La aseveración de los evolucionistas es que cada especie sobre la tierra viene de un ancestro común a través de pequeños cambios a la vez. En otras palabras, la teoría considera a la vida como un fenómeno constante, sin categorías pre ordenadas o predefinidas. Sin embargo, la observación de la naturaleza no revela tal cuadro variable. Lo que se observa del mundo viviente es que las formas de vida están estrictamente separadas en categorías muy distintas. Robert Carroll, una autoridad del evolucionismo, admite este hecho en su obra ‘Patterns and Processes of Vertebrate Evolution’ (Patrones y procesos de la evolución vertebrada):

“Aunque un considerable número de especies incomprendidas habitan actualmente la tierra, éstas no forman un espectro continuo de intermediarios apenas reconocibles, en lugar de eso, casi todas las especies pueden ser identificadas dentro del relativamente limitado número de los distintos grupos mayores, con muy pocas estructuras o formas de vida intermedias identificables” [37].

Por lo tanto, los evolucionistas asumen que las formas de vida “intermediarias” que constituirían los enlaces entre los seres vivos, han vivido en el pasado. Esta es la razón por la que se considera a la paleontología como la rama de la ciencia que puede echar luz en el tema, por su estudio de los fósiles. Los yacimientos de fósiles, estudiados muy intensamente en los últimos 200 años, revelan un cuadro totalmente ajeno a la teoría de Darwin. Las especies no emergerían a través de pequeños cambios acumulativos, éstas parecen emerger repentinamente y totalmente formadas.

Con el fin de que el registro fósil pueda echar alguna luz en el asunto, debemos comparar la hipótesis de la teoría de la evolución con los descubrimientos fósiles.

Según la teoría de la evolución, cada especie ha emergido de un predecesor. Las especies que existirían previamente se transformarían en algo completamente diferente a través del tiempo, y todas las especies habrían surgido de esta manera. Según esta teoría, tales transformaciones ocurrirían gradualmente a través del tiempo.

Si este fuera el caso, entonces las innumerables especies intermediarias realmente hubieran vivido durante el inmenso periodo cuando supuestamente se llevaron a cabo las transformaciones. Por ejemplo, debería haber existido en el pasado algo así como una criatura mitad pez y mitad reptil, las cuales habrían adquirido los rasgos del reptil y sumarlos a los rasgos del pez que ya tenían.
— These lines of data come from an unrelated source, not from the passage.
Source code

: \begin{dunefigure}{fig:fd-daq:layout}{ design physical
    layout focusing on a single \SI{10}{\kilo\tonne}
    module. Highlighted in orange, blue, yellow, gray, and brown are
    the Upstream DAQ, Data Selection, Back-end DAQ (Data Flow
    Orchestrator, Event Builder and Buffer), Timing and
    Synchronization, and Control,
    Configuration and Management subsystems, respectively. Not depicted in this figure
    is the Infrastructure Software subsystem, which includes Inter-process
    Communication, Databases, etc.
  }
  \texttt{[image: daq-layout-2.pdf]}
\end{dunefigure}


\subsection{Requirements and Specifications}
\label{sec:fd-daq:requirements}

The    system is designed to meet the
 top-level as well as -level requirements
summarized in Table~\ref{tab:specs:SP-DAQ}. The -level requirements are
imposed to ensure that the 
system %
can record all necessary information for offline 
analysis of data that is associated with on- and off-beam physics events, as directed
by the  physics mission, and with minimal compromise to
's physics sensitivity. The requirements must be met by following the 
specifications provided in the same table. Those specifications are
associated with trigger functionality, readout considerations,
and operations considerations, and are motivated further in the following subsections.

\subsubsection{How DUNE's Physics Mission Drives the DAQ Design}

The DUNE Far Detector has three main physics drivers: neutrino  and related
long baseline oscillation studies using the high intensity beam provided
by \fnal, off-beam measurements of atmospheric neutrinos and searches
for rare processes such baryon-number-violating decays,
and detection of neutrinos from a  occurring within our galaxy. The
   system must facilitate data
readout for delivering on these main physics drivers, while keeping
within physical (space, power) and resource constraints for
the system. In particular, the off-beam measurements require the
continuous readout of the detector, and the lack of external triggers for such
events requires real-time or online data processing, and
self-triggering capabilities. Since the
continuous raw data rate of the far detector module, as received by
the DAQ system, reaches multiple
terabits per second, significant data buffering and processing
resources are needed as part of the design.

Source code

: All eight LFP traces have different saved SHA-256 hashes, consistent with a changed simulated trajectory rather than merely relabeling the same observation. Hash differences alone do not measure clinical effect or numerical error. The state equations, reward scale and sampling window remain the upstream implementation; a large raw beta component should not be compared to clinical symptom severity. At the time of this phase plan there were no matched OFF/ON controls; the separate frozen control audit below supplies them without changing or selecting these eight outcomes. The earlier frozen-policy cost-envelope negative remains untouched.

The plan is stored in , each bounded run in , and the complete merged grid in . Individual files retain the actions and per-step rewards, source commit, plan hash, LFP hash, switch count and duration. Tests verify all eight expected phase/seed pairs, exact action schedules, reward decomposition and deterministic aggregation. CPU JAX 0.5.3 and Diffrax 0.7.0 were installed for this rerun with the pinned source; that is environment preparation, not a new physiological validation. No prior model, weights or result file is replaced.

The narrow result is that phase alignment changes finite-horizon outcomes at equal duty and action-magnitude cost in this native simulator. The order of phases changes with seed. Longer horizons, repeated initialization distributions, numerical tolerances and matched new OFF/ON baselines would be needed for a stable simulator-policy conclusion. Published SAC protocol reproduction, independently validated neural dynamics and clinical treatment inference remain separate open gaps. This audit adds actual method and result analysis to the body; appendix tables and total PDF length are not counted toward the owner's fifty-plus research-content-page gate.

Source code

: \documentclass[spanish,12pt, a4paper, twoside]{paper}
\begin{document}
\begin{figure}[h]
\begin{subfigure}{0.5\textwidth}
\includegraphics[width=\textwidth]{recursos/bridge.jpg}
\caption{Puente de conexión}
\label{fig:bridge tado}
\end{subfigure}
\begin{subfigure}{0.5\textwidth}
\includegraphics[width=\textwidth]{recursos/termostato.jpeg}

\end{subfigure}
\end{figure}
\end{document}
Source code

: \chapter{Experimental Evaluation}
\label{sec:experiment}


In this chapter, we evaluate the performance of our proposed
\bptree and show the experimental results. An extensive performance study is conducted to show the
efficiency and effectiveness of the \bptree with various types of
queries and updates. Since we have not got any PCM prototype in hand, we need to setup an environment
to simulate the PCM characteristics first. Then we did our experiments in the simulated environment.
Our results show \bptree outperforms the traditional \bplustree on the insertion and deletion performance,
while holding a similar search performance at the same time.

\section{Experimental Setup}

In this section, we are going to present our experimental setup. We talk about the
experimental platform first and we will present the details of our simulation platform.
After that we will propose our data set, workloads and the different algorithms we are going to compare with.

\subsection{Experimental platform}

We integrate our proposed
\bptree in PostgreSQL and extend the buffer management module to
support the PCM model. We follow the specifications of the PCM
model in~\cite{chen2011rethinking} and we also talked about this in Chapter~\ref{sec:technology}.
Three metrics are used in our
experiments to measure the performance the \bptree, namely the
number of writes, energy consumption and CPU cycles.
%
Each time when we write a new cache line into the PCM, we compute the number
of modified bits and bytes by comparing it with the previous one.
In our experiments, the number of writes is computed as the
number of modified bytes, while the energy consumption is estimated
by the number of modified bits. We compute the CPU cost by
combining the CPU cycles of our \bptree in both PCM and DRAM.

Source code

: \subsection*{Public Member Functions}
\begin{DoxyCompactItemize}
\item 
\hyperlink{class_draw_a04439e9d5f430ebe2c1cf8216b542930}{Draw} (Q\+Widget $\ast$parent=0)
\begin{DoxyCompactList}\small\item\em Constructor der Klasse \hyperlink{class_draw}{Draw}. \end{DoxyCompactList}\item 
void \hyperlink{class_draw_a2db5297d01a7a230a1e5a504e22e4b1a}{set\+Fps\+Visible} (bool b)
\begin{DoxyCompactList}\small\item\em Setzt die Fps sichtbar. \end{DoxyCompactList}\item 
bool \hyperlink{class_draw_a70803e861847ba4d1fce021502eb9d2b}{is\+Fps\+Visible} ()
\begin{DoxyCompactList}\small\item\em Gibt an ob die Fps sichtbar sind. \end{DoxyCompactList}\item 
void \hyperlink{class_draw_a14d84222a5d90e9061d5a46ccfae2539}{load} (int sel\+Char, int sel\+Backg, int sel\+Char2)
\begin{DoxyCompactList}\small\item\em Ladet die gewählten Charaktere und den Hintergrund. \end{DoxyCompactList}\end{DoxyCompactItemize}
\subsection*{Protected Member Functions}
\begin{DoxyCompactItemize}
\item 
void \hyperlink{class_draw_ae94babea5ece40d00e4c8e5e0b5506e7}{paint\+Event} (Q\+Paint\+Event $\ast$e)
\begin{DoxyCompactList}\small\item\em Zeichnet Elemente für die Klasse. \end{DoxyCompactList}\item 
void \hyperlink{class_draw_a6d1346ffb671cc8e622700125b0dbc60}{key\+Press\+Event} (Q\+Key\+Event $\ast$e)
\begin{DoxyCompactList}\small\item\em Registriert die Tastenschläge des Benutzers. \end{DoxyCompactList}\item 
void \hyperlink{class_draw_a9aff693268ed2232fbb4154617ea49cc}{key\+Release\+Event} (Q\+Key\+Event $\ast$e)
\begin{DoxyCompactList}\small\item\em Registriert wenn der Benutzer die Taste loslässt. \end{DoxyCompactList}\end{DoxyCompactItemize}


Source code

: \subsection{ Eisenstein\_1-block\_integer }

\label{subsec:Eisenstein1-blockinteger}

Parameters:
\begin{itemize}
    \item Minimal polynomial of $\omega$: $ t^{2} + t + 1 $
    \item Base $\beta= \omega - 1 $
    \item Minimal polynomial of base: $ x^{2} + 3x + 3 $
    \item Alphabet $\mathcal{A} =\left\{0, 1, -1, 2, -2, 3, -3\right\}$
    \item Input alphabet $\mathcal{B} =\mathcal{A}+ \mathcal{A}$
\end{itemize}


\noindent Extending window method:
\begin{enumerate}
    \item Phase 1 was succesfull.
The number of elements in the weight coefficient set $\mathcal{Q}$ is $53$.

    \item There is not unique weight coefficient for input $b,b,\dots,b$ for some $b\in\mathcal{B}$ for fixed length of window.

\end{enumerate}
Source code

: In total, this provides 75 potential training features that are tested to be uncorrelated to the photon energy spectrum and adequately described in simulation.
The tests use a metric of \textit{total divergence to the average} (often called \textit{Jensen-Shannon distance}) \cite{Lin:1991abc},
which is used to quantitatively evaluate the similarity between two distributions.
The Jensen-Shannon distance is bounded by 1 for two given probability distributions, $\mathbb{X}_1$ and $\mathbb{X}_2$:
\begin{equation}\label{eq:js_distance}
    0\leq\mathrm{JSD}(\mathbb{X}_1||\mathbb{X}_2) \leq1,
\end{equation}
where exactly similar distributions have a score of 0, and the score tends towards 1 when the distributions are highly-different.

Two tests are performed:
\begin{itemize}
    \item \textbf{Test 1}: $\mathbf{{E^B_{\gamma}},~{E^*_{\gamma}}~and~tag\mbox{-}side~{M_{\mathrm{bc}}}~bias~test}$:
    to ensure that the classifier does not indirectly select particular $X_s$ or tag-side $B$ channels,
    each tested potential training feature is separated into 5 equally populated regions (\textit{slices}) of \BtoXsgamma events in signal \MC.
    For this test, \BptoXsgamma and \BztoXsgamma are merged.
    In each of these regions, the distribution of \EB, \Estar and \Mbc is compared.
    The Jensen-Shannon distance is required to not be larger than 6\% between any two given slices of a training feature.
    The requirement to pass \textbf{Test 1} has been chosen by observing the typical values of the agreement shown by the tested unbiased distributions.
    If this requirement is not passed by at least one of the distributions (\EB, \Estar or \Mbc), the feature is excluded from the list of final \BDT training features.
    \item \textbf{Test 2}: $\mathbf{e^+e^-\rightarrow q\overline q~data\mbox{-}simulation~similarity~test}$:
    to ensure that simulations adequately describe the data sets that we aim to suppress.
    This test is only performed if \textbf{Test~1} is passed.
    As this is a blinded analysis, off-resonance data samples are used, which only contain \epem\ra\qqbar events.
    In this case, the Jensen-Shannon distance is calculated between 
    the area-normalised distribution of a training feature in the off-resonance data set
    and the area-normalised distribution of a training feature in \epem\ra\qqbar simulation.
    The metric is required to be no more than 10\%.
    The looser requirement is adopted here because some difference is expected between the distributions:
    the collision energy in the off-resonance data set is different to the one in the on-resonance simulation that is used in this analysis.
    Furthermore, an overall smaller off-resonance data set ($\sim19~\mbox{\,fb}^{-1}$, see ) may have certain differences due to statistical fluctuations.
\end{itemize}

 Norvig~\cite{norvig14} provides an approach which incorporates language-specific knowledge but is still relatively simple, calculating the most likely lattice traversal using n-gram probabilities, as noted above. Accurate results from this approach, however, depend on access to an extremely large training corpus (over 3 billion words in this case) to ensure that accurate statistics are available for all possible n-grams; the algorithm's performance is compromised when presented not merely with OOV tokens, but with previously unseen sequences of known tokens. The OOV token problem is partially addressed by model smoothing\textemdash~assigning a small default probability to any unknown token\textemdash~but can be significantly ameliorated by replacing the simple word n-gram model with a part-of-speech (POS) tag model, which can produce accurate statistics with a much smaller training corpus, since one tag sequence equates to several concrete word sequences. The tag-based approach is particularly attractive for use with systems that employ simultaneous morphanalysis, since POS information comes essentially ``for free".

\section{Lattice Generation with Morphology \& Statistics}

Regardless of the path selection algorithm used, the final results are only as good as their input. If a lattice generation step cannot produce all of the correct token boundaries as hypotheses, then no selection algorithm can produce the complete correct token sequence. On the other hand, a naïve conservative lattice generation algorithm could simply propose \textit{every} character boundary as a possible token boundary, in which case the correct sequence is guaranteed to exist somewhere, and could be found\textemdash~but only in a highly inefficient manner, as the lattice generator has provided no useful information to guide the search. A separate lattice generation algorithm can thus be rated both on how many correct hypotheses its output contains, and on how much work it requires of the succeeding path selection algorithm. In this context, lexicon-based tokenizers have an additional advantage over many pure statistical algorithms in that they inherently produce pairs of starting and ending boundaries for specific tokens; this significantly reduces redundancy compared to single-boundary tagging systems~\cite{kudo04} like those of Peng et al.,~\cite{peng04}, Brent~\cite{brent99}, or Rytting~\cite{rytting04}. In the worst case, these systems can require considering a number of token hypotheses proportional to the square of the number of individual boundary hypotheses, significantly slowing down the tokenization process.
O debió haber existido alguna criatura mezcla de reptil con ave, las cuales habrían adquirido los rasgos del ave y fusionarse con los rasgos del reptil que ya tenían. Los evolucionistas se refieren a estas criaturas imaginarias, las cuales creen que existieron y vivieron en el pasado, como “formas transicionales”.

Si tales animales hubieran existido, lo habrían hecho por millones, incluso miles de millones. Y más importante aún, los restos de tales criaturas deberían estar presentes en el registro fósil. El número de estas formas transicionales hubiera sido incluso mayor que las de las especies animales existentes hoy y sus restos deberían encontrarse por todo el mundo. En el ‘Origen de las especies’, Darwin aceptó esto hecho y ofreció la siguiente explicación:

“Si mi teoría es cierta, deberían haber existido numerosas variedades de especies intermedias, relacionadas muy cercanamente con todas las especies y con todos los grupos que han existido… Consecuentemente, la evidencia de su antigua existencia podría sólo encontrarse entre los restos fósiles” [39].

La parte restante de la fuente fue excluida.